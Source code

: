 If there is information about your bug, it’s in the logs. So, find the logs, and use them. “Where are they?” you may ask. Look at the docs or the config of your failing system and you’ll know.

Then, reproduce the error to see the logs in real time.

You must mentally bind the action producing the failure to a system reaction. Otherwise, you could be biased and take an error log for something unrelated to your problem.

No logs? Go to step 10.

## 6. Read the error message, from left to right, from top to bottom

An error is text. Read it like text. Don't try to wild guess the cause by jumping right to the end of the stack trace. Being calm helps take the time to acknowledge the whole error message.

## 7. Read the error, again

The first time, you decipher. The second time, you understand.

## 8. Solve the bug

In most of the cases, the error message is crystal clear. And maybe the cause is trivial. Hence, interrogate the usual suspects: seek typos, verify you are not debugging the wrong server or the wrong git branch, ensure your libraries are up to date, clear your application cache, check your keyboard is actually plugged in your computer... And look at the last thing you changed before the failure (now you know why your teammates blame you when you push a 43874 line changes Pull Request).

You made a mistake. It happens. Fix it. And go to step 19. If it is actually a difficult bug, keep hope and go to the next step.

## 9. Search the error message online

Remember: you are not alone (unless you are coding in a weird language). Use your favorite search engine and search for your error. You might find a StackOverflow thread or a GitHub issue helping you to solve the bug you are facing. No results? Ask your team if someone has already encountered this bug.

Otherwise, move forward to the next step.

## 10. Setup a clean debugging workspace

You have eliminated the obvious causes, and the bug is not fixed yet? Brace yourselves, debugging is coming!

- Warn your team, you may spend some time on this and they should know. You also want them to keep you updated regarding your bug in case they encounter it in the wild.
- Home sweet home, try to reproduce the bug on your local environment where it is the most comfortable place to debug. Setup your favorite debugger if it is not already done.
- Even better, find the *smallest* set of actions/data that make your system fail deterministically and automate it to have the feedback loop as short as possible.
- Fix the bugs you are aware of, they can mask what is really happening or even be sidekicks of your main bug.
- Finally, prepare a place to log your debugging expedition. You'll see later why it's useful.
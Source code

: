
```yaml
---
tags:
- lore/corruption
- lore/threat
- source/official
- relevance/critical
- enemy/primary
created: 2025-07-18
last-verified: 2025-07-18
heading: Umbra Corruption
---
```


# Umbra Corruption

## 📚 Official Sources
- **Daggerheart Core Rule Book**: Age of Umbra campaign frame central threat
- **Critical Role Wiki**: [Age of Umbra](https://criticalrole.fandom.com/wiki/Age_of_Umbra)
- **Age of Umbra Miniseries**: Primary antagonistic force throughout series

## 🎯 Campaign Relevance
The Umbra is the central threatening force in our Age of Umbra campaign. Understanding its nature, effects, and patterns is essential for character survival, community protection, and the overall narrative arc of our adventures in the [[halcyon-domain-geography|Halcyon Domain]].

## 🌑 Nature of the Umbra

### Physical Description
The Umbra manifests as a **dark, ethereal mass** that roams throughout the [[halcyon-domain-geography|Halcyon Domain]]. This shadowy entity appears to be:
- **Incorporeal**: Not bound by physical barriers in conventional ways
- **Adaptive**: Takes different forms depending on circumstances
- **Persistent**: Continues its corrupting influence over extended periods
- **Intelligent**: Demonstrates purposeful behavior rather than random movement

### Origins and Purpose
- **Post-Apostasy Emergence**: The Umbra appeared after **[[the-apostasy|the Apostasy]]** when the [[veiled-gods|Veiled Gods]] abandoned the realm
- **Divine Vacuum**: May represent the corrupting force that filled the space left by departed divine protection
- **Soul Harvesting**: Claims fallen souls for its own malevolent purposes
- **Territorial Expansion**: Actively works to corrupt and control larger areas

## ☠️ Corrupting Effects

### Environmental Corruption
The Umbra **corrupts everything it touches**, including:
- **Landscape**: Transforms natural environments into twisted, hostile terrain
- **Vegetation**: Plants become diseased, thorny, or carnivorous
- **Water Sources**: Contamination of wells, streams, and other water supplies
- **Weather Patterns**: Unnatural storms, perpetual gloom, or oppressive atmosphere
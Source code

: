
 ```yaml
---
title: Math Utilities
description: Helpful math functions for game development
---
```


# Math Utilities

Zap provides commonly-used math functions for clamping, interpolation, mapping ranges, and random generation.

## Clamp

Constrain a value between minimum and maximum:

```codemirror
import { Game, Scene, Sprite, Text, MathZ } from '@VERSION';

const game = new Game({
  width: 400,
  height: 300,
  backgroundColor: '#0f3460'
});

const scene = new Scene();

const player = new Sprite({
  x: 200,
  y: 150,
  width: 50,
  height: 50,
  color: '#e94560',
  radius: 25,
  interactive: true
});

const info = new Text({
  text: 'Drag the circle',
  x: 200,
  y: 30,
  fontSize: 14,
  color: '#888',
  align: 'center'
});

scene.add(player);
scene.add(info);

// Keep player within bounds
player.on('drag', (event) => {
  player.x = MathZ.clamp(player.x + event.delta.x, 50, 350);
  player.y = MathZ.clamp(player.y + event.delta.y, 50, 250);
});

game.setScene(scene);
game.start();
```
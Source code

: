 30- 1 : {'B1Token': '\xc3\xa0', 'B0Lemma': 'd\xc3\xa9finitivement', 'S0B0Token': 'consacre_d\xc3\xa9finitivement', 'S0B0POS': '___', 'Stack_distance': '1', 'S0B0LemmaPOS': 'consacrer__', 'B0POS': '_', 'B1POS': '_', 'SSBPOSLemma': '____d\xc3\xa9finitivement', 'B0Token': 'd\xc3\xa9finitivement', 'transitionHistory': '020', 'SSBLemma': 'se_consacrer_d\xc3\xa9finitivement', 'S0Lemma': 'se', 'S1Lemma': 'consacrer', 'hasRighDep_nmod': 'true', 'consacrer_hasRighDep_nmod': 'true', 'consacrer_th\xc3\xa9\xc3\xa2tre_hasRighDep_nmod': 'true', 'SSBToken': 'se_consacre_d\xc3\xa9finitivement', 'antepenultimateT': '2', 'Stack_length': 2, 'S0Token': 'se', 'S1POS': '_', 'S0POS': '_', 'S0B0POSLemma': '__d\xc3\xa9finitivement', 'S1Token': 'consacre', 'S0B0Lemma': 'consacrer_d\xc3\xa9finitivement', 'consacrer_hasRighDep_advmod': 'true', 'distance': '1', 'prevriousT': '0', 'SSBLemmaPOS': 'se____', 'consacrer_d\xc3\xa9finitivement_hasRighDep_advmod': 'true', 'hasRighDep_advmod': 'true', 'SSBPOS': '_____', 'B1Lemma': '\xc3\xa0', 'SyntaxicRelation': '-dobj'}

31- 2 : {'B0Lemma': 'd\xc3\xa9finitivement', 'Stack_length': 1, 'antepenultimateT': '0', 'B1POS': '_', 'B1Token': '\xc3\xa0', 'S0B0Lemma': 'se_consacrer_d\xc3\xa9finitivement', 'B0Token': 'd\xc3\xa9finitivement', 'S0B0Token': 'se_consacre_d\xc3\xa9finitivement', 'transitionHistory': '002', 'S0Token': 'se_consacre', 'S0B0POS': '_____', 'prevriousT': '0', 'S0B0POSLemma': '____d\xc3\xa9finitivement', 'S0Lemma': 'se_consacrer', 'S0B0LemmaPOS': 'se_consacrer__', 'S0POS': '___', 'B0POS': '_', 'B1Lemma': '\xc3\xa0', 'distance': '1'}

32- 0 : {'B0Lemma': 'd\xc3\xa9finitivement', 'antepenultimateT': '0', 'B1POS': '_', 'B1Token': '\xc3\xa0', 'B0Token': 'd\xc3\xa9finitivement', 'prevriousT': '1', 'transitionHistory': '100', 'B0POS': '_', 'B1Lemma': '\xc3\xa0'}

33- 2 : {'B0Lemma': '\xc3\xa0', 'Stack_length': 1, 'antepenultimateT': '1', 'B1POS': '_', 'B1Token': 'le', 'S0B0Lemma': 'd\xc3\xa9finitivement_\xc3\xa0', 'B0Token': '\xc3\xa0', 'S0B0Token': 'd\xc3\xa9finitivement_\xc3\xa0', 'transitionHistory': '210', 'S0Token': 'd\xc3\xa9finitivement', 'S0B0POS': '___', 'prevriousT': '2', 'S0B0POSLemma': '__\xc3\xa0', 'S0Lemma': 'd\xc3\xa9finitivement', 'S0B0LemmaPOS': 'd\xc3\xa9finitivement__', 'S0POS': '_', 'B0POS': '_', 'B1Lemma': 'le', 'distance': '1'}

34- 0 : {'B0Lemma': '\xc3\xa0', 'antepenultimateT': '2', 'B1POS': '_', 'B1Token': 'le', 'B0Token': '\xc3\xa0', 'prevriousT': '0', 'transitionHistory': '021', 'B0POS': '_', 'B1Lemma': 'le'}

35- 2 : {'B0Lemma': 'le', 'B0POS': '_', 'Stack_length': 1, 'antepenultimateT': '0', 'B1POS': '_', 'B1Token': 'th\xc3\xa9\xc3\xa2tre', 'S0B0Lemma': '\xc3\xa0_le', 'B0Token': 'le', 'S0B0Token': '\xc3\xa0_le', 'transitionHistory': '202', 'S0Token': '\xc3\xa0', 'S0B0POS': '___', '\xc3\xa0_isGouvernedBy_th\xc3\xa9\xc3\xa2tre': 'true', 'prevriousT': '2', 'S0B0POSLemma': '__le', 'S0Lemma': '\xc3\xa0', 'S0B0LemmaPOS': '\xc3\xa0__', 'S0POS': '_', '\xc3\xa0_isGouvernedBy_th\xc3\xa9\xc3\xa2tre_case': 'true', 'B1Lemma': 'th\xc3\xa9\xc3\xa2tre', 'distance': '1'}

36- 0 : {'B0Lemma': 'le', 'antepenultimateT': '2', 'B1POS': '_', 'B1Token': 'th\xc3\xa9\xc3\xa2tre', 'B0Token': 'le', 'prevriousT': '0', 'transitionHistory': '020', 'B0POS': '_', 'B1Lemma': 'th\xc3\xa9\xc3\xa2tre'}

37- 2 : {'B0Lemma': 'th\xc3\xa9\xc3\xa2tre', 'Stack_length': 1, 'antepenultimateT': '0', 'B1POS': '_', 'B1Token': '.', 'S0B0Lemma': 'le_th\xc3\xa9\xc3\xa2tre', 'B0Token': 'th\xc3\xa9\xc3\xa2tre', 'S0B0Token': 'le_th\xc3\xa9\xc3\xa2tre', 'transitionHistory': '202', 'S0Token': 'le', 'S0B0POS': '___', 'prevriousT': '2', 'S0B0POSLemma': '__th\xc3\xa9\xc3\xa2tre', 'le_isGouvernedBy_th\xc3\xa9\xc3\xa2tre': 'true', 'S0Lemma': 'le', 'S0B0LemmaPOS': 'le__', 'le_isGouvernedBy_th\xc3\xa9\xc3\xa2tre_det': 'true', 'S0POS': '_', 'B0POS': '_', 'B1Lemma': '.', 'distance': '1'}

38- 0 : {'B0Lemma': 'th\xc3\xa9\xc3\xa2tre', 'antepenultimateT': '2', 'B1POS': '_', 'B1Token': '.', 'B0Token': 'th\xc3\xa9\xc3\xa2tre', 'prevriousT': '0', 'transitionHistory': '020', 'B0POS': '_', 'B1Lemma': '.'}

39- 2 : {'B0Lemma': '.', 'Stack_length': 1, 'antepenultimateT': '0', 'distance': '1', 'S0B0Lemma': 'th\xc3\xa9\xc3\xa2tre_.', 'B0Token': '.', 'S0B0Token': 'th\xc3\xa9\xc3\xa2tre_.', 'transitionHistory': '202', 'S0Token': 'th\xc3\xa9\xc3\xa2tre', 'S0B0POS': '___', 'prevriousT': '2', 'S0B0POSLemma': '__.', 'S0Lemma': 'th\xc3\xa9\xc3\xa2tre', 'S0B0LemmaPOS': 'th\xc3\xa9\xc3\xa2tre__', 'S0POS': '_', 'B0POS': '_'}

+===+

**WORK ITEM:** From the records above, print only the lines between the one holding "## 📚 Official Sources" and the one holding "## 🎯 Campaign Relevance", inclusive, exactly as they stand.

**OUTPUT BELOW:**
## 📚 Official Sources
- **Daggerheart Core Rule Book**: Age of Umbra campaign frame central threat
- **Critical Role Wiki**: [Age of Umbra](https://criticalrole.fandom.com/wiki/Age_of_Umbra)
- **Age of Umbra Miniseries**: Primary antagonistic force throughout series

## 🎯 Campaign Relevance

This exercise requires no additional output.